%%

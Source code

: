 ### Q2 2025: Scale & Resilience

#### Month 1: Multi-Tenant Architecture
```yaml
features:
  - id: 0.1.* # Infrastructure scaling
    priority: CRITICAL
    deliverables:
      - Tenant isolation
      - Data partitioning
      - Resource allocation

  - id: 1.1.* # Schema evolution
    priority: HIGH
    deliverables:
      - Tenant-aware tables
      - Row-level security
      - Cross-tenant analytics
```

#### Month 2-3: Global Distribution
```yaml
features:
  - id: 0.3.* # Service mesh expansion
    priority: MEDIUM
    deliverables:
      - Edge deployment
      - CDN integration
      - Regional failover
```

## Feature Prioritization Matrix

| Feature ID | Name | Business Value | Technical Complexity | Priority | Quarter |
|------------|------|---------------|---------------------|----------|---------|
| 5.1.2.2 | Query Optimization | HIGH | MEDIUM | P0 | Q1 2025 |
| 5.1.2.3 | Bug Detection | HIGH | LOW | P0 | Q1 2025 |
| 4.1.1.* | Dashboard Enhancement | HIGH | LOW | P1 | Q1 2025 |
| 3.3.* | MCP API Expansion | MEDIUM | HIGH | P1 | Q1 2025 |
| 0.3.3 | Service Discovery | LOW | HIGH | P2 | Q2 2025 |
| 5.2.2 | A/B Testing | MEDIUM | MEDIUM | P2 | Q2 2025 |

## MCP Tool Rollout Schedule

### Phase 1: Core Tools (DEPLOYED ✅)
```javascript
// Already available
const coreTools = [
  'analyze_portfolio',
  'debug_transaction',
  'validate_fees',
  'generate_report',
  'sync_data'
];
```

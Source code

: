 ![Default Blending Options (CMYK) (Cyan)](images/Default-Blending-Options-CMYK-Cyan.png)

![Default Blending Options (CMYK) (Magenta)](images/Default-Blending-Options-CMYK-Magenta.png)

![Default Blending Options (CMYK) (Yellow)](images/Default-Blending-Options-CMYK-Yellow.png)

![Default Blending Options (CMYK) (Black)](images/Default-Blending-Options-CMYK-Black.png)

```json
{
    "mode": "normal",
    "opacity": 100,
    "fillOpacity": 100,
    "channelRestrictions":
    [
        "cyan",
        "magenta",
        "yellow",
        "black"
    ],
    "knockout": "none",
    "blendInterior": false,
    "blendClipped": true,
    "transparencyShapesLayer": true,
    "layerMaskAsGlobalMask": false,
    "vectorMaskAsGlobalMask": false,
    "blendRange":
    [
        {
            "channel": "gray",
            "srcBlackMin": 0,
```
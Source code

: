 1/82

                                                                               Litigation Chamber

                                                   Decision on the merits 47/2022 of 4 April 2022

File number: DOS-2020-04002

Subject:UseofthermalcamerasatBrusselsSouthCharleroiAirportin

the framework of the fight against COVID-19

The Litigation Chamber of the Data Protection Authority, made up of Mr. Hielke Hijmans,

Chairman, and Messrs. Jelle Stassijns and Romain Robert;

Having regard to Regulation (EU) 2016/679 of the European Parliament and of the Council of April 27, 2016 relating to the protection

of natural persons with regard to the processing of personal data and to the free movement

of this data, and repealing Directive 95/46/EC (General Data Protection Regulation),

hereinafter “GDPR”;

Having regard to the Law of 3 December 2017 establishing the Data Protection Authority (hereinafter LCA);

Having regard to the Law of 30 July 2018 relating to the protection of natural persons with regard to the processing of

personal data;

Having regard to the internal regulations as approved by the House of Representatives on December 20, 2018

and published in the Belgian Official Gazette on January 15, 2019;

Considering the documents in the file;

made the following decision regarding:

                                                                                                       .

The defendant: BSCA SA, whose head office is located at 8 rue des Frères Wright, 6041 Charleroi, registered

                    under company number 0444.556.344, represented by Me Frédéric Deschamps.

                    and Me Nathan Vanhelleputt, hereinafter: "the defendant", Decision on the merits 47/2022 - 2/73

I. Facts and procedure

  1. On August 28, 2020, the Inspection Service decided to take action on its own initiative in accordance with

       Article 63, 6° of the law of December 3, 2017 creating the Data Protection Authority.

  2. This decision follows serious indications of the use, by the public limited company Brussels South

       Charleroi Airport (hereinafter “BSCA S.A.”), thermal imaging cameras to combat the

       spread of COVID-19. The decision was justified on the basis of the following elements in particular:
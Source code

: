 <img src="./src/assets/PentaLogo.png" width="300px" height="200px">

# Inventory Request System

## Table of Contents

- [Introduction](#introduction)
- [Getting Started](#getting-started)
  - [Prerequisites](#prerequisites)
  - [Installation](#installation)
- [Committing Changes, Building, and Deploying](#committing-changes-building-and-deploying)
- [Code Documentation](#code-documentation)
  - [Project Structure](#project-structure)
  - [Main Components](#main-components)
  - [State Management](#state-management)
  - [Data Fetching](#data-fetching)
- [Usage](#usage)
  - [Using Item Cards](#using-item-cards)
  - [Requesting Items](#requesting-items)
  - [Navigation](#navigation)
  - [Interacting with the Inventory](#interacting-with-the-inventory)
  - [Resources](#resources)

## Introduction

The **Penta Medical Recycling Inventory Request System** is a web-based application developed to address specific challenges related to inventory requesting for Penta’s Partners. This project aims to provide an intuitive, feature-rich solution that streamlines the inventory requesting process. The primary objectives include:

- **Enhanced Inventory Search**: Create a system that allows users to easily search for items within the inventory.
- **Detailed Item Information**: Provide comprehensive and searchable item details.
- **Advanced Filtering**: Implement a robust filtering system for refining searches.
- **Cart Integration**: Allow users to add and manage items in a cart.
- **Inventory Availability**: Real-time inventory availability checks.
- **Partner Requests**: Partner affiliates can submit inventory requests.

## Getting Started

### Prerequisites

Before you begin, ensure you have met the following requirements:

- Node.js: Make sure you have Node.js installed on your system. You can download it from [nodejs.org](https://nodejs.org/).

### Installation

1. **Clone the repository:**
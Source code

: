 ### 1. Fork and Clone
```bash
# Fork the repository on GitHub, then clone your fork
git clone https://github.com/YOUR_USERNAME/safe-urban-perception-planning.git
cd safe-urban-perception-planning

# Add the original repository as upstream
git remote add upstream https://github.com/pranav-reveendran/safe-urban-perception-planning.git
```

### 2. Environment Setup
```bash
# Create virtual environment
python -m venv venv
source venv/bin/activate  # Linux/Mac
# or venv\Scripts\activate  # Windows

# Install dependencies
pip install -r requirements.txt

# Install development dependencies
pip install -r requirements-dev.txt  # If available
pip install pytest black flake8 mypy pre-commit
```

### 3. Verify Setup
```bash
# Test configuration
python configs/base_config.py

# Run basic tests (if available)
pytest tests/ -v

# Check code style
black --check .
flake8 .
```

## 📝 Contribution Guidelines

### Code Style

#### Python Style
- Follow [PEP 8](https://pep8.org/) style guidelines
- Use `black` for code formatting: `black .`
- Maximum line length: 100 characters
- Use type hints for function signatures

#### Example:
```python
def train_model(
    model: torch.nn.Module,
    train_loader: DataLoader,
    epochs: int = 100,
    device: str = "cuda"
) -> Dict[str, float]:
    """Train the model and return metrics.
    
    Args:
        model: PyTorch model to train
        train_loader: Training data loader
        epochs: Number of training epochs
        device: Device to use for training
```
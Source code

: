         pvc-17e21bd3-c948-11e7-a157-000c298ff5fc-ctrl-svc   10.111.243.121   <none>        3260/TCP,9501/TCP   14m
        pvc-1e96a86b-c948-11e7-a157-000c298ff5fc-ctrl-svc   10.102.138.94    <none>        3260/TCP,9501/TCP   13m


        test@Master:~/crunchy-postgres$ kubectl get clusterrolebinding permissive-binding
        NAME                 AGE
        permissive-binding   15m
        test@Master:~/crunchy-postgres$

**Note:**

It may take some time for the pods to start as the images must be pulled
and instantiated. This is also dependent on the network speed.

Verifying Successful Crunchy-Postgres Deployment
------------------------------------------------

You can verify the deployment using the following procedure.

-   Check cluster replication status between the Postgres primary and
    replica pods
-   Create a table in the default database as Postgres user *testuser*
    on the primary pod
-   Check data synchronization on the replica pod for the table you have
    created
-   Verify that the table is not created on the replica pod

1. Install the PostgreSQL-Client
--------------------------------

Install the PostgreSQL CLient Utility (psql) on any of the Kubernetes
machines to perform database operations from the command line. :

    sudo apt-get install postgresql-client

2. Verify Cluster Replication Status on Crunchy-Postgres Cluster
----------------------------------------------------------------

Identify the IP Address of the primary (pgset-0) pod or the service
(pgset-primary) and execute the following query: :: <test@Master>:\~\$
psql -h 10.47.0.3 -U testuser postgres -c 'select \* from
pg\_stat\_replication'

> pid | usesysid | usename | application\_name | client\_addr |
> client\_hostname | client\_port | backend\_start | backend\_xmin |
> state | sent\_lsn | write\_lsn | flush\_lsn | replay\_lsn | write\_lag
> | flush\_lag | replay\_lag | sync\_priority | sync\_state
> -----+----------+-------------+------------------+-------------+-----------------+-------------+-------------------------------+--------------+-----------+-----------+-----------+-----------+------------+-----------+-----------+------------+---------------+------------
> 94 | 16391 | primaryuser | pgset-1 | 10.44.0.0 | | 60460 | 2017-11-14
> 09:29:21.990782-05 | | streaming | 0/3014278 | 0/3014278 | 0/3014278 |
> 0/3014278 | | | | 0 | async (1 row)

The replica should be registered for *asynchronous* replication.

%%

*What is required:* Retype nothing except the lines from the line holding "application\_name | client\_addr |" through the last line of the entries, both included.

*Written solution:*
> pid | usesysid | usename | application\_name | client\_addr |
> client\_hostname | client\_port | backend\_start | backend\_xmin |
> state | sent\_lsn | write\_lsn | flush\_lsn | replay\_lsn | write\_lag
> | flush\_lag | replay\_lag | sync\_priority | sync\_state
> -----+----------+-------------+------------------+-------------+-----------------+-------------+-------------------------------+--------------+-----------+-----------+-----------+-----------+------------+-----------+-----------+------------+---------------+------------
> 94 | 16391 | primaryuser | pgset-1 | 10.44.0.0 | | 60460 | 2017-11-14
> 09:29:21.990782-05 | | streaming | 0/3014278 | 0/3014278 | 0/3014278 |
> 0/3014278 | | | | 0 | async (1 row)

The replica should be registered for *asynchronous* replication.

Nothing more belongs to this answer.